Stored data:
========================================================================

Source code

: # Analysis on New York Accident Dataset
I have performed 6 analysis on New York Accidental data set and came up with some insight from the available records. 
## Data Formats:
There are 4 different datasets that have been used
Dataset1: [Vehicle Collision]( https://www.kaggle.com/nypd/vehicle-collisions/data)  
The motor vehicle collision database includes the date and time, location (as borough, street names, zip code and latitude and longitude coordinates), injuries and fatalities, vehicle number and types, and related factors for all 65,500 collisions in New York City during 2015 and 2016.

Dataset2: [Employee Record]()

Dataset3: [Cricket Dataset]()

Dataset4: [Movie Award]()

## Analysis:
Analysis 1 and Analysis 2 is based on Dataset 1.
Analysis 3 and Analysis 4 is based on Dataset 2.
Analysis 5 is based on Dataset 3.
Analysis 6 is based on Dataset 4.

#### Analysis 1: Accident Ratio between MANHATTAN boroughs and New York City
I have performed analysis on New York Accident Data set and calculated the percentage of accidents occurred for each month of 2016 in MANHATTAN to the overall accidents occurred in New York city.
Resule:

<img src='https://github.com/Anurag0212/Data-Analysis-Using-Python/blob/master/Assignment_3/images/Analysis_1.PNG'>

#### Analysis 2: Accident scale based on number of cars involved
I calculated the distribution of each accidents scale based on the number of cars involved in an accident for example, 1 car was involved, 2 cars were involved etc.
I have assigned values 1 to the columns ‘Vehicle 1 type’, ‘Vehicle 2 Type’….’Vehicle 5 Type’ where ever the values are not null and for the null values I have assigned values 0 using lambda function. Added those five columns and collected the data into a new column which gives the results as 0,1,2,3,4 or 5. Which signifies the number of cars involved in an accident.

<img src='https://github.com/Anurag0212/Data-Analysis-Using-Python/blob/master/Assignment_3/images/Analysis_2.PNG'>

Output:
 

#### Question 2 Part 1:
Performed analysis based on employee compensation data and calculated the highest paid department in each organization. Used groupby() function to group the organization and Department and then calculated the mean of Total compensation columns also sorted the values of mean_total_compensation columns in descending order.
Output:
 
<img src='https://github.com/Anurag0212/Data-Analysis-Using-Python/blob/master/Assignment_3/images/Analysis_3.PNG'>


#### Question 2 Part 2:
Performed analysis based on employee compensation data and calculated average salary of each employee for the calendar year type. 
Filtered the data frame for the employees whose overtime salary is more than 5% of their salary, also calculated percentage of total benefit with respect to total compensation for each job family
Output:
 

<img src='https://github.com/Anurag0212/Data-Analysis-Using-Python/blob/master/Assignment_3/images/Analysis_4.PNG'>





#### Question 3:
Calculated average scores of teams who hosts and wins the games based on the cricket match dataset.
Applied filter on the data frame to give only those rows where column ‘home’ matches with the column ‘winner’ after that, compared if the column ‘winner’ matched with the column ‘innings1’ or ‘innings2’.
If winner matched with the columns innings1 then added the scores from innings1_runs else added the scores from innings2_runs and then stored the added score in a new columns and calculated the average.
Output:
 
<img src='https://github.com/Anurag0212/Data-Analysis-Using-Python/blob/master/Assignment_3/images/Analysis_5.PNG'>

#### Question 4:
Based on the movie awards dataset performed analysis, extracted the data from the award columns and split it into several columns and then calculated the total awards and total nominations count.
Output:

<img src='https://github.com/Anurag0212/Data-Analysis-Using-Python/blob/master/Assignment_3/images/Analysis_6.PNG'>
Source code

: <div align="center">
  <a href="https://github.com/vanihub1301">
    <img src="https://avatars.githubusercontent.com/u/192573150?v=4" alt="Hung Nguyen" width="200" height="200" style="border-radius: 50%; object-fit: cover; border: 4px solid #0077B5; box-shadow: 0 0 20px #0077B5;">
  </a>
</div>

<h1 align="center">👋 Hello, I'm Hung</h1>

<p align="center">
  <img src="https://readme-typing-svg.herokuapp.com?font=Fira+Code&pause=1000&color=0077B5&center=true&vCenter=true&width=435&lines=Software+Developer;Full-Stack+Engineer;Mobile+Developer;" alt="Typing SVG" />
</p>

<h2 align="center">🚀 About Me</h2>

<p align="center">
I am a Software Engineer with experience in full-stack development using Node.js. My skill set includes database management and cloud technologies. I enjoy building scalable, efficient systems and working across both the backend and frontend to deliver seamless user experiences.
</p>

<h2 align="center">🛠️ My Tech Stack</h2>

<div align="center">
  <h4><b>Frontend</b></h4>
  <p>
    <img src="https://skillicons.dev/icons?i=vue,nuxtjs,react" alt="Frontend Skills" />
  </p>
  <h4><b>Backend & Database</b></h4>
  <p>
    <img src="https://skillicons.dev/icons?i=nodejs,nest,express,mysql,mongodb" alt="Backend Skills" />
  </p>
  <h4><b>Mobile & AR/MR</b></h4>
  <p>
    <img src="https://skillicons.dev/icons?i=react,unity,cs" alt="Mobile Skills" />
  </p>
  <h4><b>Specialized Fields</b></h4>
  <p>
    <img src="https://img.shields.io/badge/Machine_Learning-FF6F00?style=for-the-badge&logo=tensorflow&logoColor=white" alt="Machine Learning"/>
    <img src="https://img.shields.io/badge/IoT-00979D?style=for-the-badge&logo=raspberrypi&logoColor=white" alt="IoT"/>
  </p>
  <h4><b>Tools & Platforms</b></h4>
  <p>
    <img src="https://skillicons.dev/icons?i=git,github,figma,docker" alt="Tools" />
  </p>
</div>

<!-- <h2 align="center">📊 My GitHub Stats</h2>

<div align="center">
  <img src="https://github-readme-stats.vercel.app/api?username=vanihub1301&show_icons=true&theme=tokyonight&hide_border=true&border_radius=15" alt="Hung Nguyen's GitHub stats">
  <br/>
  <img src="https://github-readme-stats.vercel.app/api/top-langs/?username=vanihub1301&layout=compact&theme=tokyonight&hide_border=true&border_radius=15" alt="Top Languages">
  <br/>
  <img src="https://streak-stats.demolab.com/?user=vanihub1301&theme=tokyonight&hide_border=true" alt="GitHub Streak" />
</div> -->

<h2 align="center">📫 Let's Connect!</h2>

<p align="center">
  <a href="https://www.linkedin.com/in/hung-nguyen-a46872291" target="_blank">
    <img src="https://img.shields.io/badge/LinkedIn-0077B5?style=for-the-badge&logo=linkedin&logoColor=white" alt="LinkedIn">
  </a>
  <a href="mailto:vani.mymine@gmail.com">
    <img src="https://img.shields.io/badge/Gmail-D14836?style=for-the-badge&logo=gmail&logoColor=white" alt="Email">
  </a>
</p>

========================================================================

Prompt:
Send back every record, precisely as written.

Answer space:
Source code

: # Analysis on New York Accident Dataset
I have performed 6 analysis on New York Accidental data set and came up with some insight from the available records. 
## Data Formats:
There are 4 different datasets that have been used
Dataset1: [Vehicle Collision]( https://www.kaggle.com/nypd/vehicle-collisions/data)  
The motor vehicle collision database includes the date and time, location (as borough, street names, zip code and latitude and longitude coordinates), injuries and fatalities, vehicle number and types, and related factors for all 65,500 collisions in New York City during 2015 and 2016.

Dataset2: [Employee Record]()

Dataset3: [Cricket Dataset]()

Dataset4: [Movie Award]()

## Analysis:
Analysis 1 and Analysis 2 is based on Dataset 1.
Analysis 3 and Analysis 4 is based on Dataset 2.
Analysis 5 is based on Dataset 3.
Analysis 6 is based on Dataset 4.

#### Analysis 1: Accident Ratio between MANHATTAN boroughs and New York City
I have performed analysis on New York Accident Data set and calculated the percentage of accidents occurred for each month of 2016 in MANHATTAN to the overall accidents occurred in New York city.
Resule:

<img src='https://github.com/Anurag0212/Data-Analysis-Using-Python/blob/master/Assignment_3/images/Analysis_1.PNG'>

#### Analysis 2: Accident scale based on number of cars involved
I calculated the distribution of each accidents scale based on the number of cars involved in an accident for example, 1 car was involved, 2 cars were involved etc.
I have assigned values 1 to the columns ‘Vehicle 1 type’, ‘Vehicle 2 Type’….’Vehicle 5 Type’ where ever the values are not null and for the null values I have assigned values 0 using lambda function. Added those five columns and collected the data into a new column which gives the results as 0,1,2,3,4 or 5. Which signifies the number of cars involved in an accident.

<img src='https://github.com/Anurag0212/Data-Analysis-Using-Python/blob/master/Assignment_3/images/Analysis_2.PNG'>

Output:
 

#### Question 2 Part 1:
Performed analysis based on employee compensation data and calculated the highest paid department in each organization. Used groupby() function to group the organization and Department and then calculated the mean of Total compensation columns also sorted the values of mean_total_compensation columns in descending order.
Output:
 
<img src='https://github.com/Anurag0212/Data-Analysis-Using-Python/blob/master/Assignment_3/images/Analysis_3.PNG'>


#### Question 2 Part 2:
Performed analysis based on employee compensation data and calculated average salary of each employee for the calendar year type. 
Filtered the data frame for the employees whose overtime salary is more than 5% of their salary, also calculated percentage of total benefit with respect to total compensation for each job family
Output:
 

<img src='https://github.com/Anurag0212/Data-Analysis-Using-Python/blob/master/Assignment_3/images/Analysis_4.PNG'>





#### Question 3:
Calculated average scores of teams who hosts and wins the games based on the cricket match dataset.
Applied filter on the data frame to give only those rows where column ‘home’ matches with the column ‘winner’ after that, compared if the column ‘winner’ matched with the column ‘innings1’ or ‘innings2’.
If winner matched with the columns innings1 then added the scores from innings1_runs else added the scores from innings2_runs and then stored the added score in a new columns and calculated the average.
Output:
 
<img src='https://github.com/Anurag0212/Data-Analysis-Using-Python/blob/master/Assignment_3/images/Analysis_5.PNG'>

#### Question 4:
Based on the movie awards dataset performed analysis, extracted the data from the award columns and split it into several columns and then calculated the total awards and total nominations count.
Output:

<img src='https://github.com/Anurag0212/Data-Analysis-Using-Python/blob/master/Assignment_3/images/Analysis_6.PNG'>
Source code

: <div align="center">
  <a href="https://github.com/vanihub1301">
    <img src="https://avatars.githubusercontent.com/u/192573150?v=4" alt="Hung Nguyen" width="200" height="200" style="border-radius: 50%; object-fit: cover; border: 4px solid #0077B5; box-shadow: 0 0 20px #0077B5;">
  </a>
</div>

<h1 align="center">👋 Hello, I'm Hung</h1>

<p align="center">
  <img src="https://readme-typing-svg.herokuapp.com?font=Fira+Code&pause=1000&color=0077B5&center=true&vCenter=true&width=435&lines=Software+Developer;Full-Stack+Engineer;Mobile+Developer;" alt="Typing SVG" />
</p>

<h2 align="center">🚀 About Me</h2>

<p align="center">
I am a Software Engineer with experience in full-stack development using Node.js. My skill set includes database management and cloud technologies. I enjoy building scalable, efficient systems and working across both the backend and frontend to deliver seamless user experiences.
</p>

<h2 align="center">🛠️ My Tech Stack</h2>

<div align="center">
  <h4><b>Frontend</b></h4>
  <p>
    <img src="https://skillicons.dev/icons?i=vue,nuxtjs,react" alt="Frontend Skills" />
  </p>
  <h4><b>Backend & Database</b></h4>
  <p>
    <img src="https://skillicons.dev/icons?i=nodejs,nest,express,mysql,mongodb" alt="Backend Skills" />
  </p>
  <h4><b>Mobile & AR/MR</b></h4>
  <p>
    <img src="https://skillicons.dev/icons?i=react,unity,cs" alt="Mobile Skills" />
  </p>
  <h4><b>Specialized Fields</b></h4>
  <p>
    <img src="https://img.shields.io/badge/Machine_Learning-FF6F00?style=for-the-badge&logo=tensorflow&logoColor=white" alt="Machine Learning"/>
    <img src="https://img.shields.io/badge/IoT-00979D?style=for-the-badge&logo=raspberrypi&logoColor=white" alt="IoT"/>
  </p>
  <h4><b>Tools & Platforms</b></h4>
  <p>
    <img src="https://skillicons.dev/icons?i=git,github,figma,docker" alt="Tools" />
  </p>
</div>

<!-- <h2 align="center">📊 My GitHub Stats</h2>

<div align="center">
  <img src="https://github-readme-stats.vercel.app/api?username=vanihub1301&show_icons=true&theme=tokyonight&hide_border=true&border_radius=15" alt="Hung Nguyen's GitHub stats">
  <br/>
  <img src="https://github-readme-stats.vercel.app/api/top-langs/?username=vanihub1301&layout=compact&theme=tokyonight&hide_border=true&border_radius=15" alt="Top Languages">
  <br/>
  <img src="https://streak-stats.demolab.com/?user=vanihub1301&theme=tokyonight&hide_border=true" alt="GitHub Streak" />
</div> -->

<h2 align="center">📫 Let's Connect!</h2>

<p align="center">
  <a href="https://www.linkedin.com/in/hung-nguyen-a46872291" target="_blank">
    <img src="https://img.shields.io/badge/LinkedIn-0077B5?style=for-the-badge&logo=linkedin&logoColor=white" alt="LinkedIn">
  </a>
  <a href="mailto:vani.mymine@gmail.com">
    <img src="https://img.shields.io/badge/Gmail-D14836?style=for-the-badge&logo=gmail&logoColor=white" alt="Email">
  </a>
</p>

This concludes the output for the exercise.